È strano come si avverta l’importanza di qualcosa solo quando non la si possiede più, grande distrazione tutta umana.

Guardinghi, solitari, diffidenti, uscivamo di casa (il nostro guscio) solo per necessità, con in mente il percorso preciso da compiere, il tempo da impiegare, i gesti di compiere. Il peana giornaliero ci assillava senza alcuna pietà e ci sentivamo prigionieri di una gabbia da noi stessi costruita. Forse non ce ne rendevamo del tutto conto, ma apparivamo, agli altri e a noi stessi, in tutta la nostra fragilità, la nostra insicurezza, il nostro essere uomini e donne.

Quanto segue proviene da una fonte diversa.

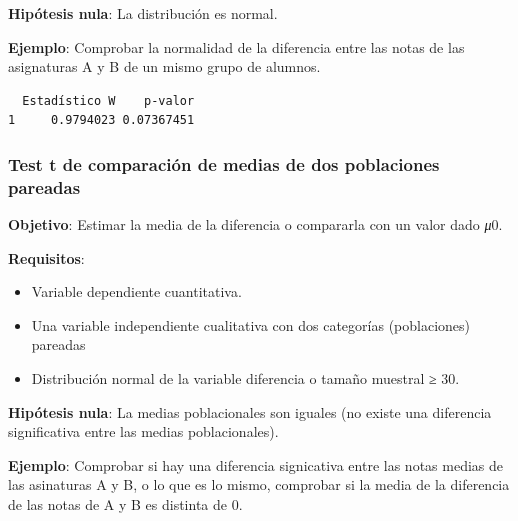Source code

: \documentclass[
  a4paper,
]{scrreport}
\newenvironment{Shaded}{\begin{snugshade}}{\end{snugshade}}
\newcommand{\AttributeTok}[1]{\textcolor[rgb]{0.40,0.45,0.13}{#1}}
\newcommand{\FunctionTok}[1]{\textcolor[rgb]{0.28,0.35,0.67}{#1}}
\newcommand{\NormalTok}[1]{\textcolor[rgb]{0.00,0.23,0.31}{#1}}
\newcommand{\OtherTok}[1]{\textcolor[rgb]{0.00,0.23,0.31}{#1}}
\newcommand{\SpecialCharTok}[1]{\textcolor[rgb]{0.37,0.37,0.37}{#1}}
\newcommand{\StringTok}[1]{\textcolor[rgb]{0.13,0.47,0.30}{#1}}
\providecommand{\tightlist}{%
  \setlength{\itemsep}{0pt}\setlength{\parskip}{0pt}}\usepackage{longtable,booktabs,array}
\theoremstyle{definition}
\theoremstyle{definition}
\theoremstyle{remark}
\begin{document}
\textbf{Hipótesis nula}: La distribución es normal.

\textbf{Ejemplo}: Comprobar la normalidad de la diferencia entre las
notas de las asignaturas A y B de un mismo grupo de alumnos.

\begin{Shaded}
\end{Shaded}

\begin{verbatim}
  Estadístico W    p-valor
1     0.9794023 0.07367451
\end{verbatim}

\hypertarget{test-t-de-comparaciuxf3n-de-medias-de-dos-poblaciones-pareadas}{%
\subsubsection{Test t de comparación de medias de dos poblaciones
pareadas}\label{test-t-de-comparaciuxf3n-de-medias-de-dos-poblaciones-pareadas}}

\textbf{Objetivo}: Estimar la media de la diferencia o compararla con un
valor dado \emph{μ}0.

\textbf{Requisitos}:

\begin{itemize}
\tightlist
\item
  Variable dependiente cuantitativa.
\item
  Una variable independiente cualitativa con dos categorías
  (poblaciones) pareadas
\item
  Distribución normal de la variable diferencia o tamaño muestral ≥ 30.
\end{itemize}

\textbf{Hipótesis nula}: La medias poblacionales son iguales (no existe
una diferencia significativa entre las medias poblacionales).

\textbf{Ejemplo}: Comprobar si hay una diferencia signicativa entre las
notas medias de las asinaturas A y B, o lo que es lo mismo, comprobar si
la media de la diferencia de las notas de A y B es distinta de 0.
\end{document}
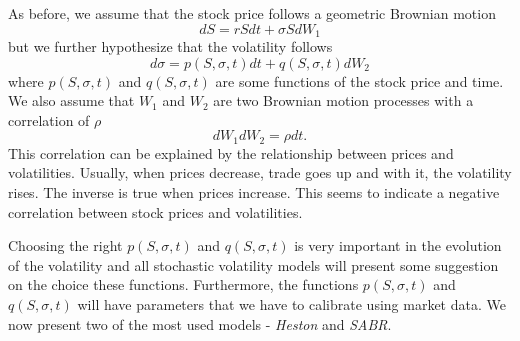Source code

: As before, we assume that the stock price follows a geometric Brownian motion
\begin{equation}
dS=rSdt+\sigma SdW_1
\end{equation}
\noindent but we further hypothesize that the volatility follows
\begin{equation}
d\sigma=p(S,\sigma,t)dt+q(S,\sigma,t)dW_2
\end{equation}
\noindent where $p(S,\sigma,t)$ and $q(S,\sigma,t)$ are some functions of the stock price and time. We also assume that $W_1$ and $W_2$ are two Brownian motion processes with a correlation of $\rho$
\begin{equation}
dW_1dW_2=\rho dt.
\end{equation}
\noindent This correlation can be explained by the relationship between prices and volatilities. Usually, when prices decrease, trade goes up and with it, the volatility rises. The inverse is true when prices increase. This seems to indicate a negative correlation between stock prices and volatilities.

\iffalse
\hl{This correlation can be explained by the relationship between prices and volatilities.} As an example, we can consider a stock that costs \textdollar100 and changes by \textdollar0.10 daily. We can estimate, even without calculations, that it is very stable and thus has a low volatility.
On the other hand if another stock costs \textdollar1 and changes by \textdollar0.10 in a day, we can see that it is extremely volatile even though it changed by the same amount as the first. With this example, we can see that the volatility has some correlation with the stock price.
\fi

Choosing the right $p(S,\sigma,t)$ and $q(S,\sigma,t)$ is very important in the evolution of the volatility and all stochastic volatility models will present some suggestion on the choice these functions. Furthermore, the functions $p(S,\sigma,t)$ and $q(S,\sigma,t)$ will have parameters that we have to calibrate using market data. We now present two of the most used models - \emph{Heston} and \emph{SABR}.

Le strade deserte della città, le serrande dei negozi chiusi, le insegne luminose spente e il silenzio ci facevano sentire estranei all’interno del nostro luogo di certezza.

Poi è tornata l’estate, la luce e il calore del sole, il verde e tutti gli altri colori: ci è sembrato di rinascere, di riacquistare la forza e la vitalità che sempre ci avevano accompagnato. Quasi un diritto. Nel breve lasso di tempo, come fin troppo spesso accade, ci siamo sentiti in diritto di riacquisire, anzi di recuperare, tutta la qualità della nostra vita e del tempo che ci era stato sottratto. Che ci era stato sottratto. Subito dimentichi della nostra imprudente fragilità.

Il tempo non è galantuomo e la vita ha un costo, un prezzo. La stringente richiesta di prezzo. Quasi come il tempo delle foglie ci siamo ritrovati appesi ad un picciolo insicuro e povero, la nostra corazza che ritenevamo invincibile si è dimostrata poca cosa è ci si ritrova nudi davanti alla realtà invadente e dissacrante.

Ora tocca nuovamente a noi mostrare di ciò che siamo veramente capaci di fare. Possiamo scegliere tra una scorpacciata di libertà effimera ora o la timida certezza di un domani forse non troppo lontano. Un domani che ci auguriamo migliore anche se ci stiamo impegnando a fondo affinché così non sia. Il rispetto verso noi stessi e verso gli altri. Tutti. Ecco cosa serve per davvero.